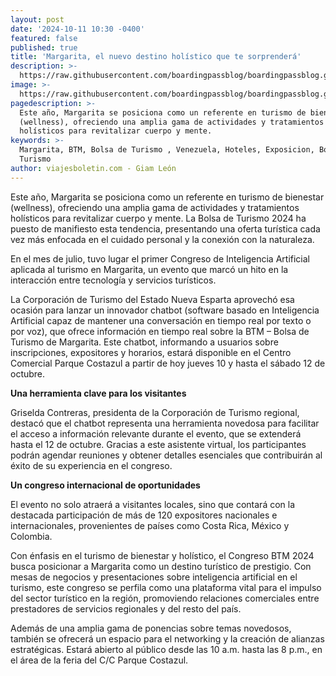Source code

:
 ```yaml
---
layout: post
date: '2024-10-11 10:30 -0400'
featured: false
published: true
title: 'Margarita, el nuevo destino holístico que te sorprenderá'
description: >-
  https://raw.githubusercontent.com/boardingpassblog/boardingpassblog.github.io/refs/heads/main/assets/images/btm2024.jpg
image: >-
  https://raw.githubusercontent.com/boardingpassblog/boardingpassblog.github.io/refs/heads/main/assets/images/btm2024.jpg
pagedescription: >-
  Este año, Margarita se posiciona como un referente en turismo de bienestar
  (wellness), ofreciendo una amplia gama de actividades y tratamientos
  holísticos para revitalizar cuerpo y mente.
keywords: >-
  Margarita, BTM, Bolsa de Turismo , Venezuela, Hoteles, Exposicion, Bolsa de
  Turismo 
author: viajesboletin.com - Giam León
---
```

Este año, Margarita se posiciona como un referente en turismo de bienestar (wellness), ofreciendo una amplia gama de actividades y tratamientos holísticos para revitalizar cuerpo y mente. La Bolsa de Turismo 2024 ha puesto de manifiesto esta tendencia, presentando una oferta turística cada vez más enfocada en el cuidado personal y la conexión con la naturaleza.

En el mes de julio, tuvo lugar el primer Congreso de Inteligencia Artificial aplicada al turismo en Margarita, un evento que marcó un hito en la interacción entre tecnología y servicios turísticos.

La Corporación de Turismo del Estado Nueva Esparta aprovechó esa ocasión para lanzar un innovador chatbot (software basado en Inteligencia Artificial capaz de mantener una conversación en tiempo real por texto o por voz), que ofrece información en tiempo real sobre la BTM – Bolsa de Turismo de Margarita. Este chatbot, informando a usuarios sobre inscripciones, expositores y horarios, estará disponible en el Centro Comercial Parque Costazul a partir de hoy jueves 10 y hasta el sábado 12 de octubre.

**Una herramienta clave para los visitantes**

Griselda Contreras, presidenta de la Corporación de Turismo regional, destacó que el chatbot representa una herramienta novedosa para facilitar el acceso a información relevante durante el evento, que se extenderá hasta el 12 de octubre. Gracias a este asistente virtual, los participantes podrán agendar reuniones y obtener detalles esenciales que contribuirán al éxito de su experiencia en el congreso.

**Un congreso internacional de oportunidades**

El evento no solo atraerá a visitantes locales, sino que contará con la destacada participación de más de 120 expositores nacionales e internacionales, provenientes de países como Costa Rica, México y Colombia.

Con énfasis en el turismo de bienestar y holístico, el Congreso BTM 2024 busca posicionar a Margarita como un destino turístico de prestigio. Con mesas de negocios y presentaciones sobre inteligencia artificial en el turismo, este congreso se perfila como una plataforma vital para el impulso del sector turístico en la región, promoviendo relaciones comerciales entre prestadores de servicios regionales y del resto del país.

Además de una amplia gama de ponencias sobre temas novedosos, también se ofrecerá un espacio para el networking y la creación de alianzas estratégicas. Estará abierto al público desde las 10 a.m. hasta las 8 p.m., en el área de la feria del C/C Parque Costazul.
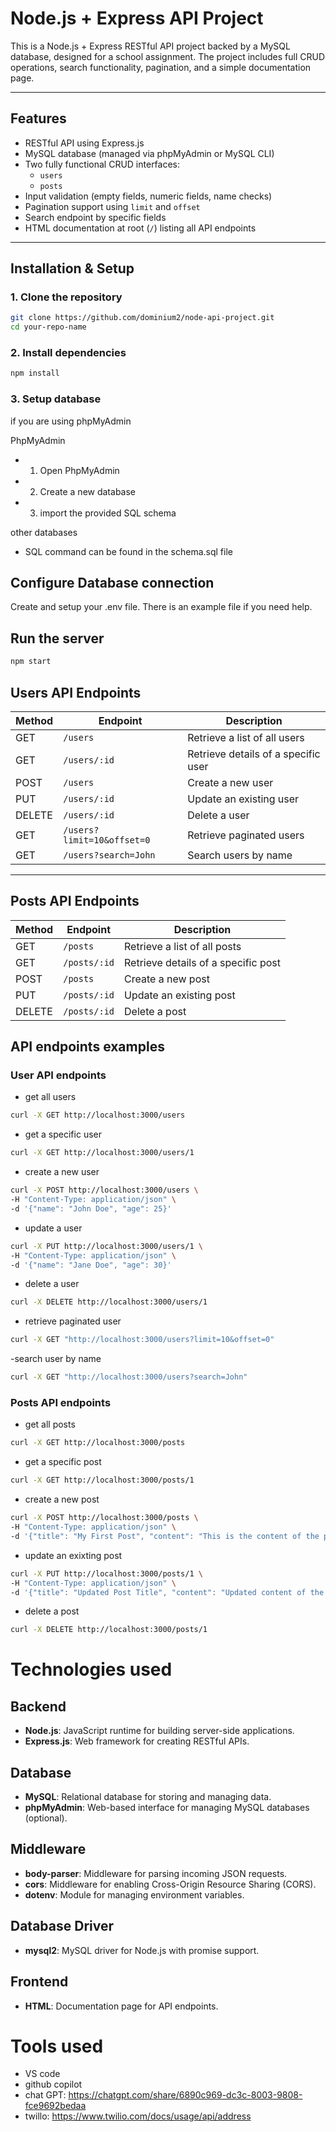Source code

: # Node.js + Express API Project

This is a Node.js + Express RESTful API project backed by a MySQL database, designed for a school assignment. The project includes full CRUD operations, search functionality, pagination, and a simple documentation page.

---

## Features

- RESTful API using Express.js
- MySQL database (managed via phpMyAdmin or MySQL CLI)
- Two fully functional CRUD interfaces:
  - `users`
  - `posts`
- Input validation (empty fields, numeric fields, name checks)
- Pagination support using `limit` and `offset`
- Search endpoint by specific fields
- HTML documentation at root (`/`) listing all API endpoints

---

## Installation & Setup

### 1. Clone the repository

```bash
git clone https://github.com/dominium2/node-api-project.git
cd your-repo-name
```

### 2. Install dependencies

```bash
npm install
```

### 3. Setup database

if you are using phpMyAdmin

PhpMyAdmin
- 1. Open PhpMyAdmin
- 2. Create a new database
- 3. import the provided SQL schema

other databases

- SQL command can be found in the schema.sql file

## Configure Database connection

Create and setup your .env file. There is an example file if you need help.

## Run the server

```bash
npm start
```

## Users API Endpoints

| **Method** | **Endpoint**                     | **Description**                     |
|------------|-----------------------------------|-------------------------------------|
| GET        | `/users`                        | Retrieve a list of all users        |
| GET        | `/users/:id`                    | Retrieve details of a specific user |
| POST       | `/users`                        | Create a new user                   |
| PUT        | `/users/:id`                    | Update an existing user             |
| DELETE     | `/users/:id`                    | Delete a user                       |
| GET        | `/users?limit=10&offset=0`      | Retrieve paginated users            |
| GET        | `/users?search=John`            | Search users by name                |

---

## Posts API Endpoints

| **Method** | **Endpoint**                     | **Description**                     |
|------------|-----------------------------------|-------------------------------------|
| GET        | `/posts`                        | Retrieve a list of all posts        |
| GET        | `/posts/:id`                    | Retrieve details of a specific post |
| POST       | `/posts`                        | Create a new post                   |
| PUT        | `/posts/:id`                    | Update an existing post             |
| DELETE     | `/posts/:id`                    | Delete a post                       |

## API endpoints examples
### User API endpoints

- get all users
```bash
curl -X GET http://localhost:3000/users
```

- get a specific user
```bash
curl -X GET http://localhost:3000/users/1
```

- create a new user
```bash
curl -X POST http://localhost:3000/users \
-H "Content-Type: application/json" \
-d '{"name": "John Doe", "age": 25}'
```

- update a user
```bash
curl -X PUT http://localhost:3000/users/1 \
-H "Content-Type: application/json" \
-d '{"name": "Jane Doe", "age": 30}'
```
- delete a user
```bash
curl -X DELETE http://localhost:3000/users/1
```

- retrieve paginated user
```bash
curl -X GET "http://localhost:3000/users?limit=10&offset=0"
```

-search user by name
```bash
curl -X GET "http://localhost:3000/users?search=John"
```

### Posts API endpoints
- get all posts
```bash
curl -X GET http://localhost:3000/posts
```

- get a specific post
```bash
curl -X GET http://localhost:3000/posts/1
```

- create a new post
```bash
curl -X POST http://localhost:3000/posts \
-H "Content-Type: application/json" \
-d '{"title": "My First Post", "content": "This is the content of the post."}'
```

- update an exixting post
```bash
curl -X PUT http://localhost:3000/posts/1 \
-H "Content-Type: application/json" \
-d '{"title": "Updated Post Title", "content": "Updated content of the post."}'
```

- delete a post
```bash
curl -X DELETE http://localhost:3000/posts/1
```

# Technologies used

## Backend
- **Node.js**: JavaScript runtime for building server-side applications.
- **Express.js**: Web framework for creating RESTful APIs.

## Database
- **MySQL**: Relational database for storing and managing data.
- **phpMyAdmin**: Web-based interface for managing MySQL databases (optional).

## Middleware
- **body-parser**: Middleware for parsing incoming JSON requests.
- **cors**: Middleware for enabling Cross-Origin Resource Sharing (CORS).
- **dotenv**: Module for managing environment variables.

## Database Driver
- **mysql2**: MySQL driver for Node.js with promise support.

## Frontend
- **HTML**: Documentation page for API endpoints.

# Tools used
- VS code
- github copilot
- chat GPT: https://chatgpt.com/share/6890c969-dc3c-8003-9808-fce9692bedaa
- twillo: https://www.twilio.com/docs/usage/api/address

====

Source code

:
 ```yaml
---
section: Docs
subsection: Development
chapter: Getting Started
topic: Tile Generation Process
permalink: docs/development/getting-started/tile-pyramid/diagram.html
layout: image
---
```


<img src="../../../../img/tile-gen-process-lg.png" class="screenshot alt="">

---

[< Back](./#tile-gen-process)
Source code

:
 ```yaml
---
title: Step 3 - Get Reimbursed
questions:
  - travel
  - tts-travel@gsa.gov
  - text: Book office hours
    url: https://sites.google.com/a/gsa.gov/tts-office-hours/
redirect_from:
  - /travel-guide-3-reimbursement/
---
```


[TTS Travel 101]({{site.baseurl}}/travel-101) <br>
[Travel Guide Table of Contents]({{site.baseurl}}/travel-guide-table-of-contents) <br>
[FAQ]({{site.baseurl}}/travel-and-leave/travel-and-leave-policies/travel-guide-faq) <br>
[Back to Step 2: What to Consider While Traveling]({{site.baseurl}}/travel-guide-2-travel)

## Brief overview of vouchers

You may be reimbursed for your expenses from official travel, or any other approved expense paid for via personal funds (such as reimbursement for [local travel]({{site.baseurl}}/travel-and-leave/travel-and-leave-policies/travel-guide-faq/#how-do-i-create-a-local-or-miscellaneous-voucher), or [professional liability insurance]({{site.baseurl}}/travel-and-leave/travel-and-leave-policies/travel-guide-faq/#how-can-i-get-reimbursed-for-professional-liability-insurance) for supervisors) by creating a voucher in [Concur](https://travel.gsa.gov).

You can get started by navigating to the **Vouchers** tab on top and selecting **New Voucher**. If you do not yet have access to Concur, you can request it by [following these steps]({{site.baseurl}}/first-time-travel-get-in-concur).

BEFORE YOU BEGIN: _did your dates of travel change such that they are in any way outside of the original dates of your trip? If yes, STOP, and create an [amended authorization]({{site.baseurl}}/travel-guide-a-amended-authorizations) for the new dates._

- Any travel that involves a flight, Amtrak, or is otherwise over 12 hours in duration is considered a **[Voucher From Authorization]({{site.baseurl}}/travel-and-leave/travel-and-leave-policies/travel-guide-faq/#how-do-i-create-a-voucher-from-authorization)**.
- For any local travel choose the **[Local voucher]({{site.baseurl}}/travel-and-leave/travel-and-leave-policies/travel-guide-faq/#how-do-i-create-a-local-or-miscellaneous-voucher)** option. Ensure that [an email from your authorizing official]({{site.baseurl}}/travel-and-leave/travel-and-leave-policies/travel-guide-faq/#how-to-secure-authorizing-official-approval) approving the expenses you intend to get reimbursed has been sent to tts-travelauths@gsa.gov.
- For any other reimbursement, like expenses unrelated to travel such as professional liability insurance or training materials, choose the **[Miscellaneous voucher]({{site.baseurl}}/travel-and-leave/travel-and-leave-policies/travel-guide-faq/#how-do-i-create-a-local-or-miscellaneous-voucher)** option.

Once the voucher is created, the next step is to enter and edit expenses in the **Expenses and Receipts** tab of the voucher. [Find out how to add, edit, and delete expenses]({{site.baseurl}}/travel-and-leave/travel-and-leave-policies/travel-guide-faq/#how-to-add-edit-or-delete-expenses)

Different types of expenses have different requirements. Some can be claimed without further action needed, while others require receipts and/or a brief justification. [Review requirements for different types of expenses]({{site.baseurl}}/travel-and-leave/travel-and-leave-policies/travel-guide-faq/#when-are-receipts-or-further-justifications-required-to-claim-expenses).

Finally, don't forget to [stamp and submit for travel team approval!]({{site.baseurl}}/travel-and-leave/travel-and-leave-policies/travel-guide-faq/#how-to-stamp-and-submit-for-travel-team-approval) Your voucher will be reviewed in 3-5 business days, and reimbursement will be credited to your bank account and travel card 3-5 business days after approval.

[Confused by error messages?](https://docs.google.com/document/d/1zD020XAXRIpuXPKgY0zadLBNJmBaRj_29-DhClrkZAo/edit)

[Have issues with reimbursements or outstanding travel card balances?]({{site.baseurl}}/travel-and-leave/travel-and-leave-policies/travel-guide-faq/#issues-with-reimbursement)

====

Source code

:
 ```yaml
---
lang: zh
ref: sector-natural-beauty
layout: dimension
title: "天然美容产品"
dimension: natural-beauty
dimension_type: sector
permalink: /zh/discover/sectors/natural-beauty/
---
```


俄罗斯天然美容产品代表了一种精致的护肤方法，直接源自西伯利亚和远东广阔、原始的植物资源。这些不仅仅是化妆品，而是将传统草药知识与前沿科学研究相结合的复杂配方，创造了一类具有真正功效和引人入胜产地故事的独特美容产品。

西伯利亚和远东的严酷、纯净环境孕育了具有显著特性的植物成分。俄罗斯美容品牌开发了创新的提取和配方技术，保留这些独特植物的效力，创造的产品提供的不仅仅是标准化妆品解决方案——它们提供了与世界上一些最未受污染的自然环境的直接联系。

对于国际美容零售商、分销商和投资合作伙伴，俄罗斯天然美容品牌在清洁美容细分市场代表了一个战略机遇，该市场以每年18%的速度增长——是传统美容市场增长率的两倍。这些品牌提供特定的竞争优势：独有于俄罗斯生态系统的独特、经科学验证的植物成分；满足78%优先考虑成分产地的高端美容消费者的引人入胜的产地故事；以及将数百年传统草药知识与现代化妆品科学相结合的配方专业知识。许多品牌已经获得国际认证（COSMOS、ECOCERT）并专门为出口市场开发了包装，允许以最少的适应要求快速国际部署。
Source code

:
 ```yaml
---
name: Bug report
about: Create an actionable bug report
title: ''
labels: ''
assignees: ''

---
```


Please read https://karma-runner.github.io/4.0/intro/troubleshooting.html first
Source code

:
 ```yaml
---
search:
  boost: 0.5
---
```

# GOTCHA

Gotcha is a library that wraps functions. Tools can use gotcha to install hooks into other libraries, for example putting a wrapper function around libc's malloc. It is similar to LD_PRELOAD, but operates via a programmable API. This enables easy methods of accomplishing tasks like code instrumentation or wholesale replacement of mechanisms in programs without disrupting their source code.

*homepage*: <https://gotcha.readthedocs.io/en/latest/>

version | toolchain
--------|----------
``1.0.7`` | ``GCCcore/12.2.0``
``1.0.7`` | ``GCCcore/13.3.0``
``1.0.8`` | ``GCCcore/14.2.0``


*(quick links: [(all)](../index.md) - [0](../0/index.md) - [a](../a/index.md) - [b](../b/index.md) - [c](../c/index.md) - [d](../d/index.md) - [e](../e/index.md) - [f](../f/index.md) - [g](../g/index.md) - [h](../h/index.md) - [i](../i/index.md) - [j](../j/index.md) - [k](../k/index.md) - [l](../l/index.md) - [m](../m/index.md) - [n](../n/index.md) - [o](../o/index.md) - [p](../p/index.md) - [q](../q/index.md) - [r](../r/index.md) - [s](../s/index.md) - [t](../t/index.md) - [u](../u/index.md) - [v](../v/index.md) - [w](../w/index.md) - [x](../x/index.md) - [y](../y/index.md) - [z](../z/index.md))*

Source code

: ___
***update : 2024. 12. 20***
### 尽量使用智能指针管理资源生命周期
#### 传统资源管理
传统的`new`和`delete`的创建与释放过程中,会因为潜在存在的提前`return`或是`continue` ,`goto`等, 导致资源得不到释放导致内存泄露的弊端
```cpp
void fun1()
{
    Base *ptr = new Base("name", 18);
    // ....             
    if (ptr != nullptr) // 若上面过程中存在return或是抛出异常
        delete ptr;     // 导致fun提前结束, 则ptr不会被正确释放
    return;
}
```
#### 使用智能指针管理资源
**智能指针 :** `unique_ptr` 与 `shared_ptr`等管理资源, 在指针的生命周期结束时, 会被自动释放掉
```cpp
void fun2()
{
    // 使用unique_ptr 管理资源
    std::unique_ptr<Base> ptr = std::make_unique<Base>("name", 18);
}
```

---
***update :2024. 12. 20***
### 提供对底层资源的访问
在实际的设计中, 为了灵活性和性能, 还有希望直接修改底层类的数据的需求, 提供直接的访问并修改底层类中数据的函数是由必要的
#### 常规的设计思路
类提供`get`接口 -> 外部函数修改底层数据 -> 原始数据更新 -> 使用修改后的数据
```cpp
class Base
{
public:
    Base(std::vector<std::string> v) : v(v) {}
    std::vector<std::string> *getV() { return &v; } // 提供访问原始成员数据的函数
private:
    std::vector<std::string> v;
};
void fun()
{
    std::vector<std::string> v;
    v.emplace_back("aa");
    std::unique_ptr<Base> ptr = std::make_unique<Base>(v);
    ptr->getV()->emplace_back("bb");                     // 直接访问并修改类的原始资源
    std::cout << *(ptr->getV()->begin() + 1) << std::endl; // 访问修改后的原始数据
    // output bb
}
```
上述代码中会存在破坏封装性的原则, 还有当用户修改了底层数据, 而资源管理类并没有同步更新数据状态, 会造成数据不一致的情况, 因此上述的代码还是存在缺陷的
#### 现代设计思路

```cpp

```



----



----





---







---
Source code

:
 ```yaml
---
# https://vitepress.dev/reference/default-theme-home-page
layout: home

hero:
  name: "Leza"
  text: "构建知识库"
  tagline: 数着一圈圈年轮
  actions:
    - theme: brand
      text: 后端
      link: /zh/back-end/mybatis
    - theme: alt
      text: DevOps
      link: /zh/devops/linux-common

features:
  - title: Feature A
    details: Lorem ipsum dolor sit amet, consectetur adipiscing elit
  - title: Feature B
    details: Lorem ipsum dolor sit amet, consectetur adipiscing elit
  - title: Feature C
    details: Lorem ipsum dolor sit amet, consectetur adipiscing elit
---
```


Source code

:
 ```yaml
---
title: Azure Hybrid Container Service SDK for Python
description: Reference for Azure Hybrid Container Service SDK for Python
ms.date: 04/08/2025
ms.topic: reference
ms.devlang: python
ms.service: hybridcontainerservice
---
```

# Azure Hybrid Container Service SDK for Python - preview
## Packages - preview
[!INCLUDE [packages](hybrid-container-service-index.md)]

====

Search the listing above for "Parque" and copy every line that has it.

# ANSWER BELOW
La Corporación de Turismo del Estado Nueva Esparta aprovechó esa ocasión para lanzar un innovador chatbot (software basado en Inteligencia Artificial capaz de mantener una conversación en tiempo real por texto o por voz), que ofrece información en tiempo real sobre la BTM – Bolsa de Turismo de Margarita. Este chatbot, informando a usuarios sobre inscripciones, expositores y horarios, estará disponible en el Centro Comercial Parque Costazul a partir de hoy jueves 10 y hasta el sábado 12 de octubre.
Además de una amplia gama de ponencias sobre temas novedosos, también se ofrecerá un espacio para el networking y la creación de alianzas estratégicas. Estará abierto al público desde las 10 a.m. hasta las 8 p.m., en el área de la feria del C/C Parque Costazul.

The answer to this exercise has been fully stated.